[Items from a dataset]
========================

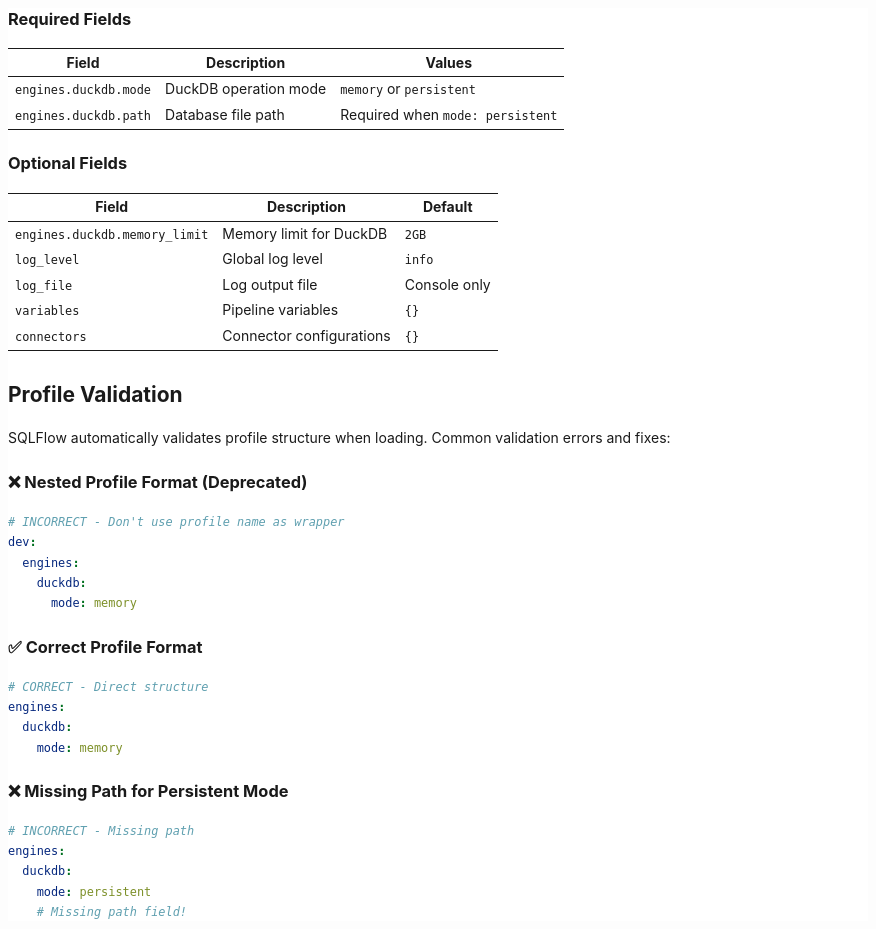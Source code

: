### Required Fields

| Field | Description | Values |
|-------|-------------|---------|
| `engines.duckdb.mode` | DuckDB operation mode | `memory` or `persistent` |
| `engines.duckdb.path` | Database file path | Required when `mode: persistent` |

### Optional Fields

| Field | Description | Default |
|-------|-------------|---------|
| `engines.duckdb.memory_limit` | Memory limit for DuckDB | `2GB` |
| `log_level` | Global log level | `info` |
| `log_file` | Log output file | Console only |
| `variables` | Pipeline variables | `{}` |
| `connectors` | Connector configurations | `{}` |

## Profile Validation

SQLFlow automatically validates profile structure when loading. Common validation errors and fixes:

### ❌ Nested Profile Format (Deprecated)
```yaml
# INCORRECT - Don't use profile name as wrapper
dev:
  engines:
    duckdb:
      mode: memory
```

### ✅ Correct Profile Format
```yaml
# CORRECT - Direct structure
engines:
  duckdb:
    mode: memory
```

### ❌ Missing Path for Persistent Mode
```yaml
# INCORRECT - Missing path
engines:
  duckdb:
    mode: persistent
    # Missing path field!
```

========================

Your objective >> Using the data above, transcribe the lines that run from the line with "Description | Values |" to the line with "### Optional Fields", both ends kept, and output nothing else.

Reply to the task >>
| Field | Description | Values |
|-------|-------------|---------|
| `engines.duckdb.mode` | DuckDB operation mode | `memory` or `persistent` |
| `engines.duckdb.path` | Database file path | Required when `mode: persistent` |

### Optional Fields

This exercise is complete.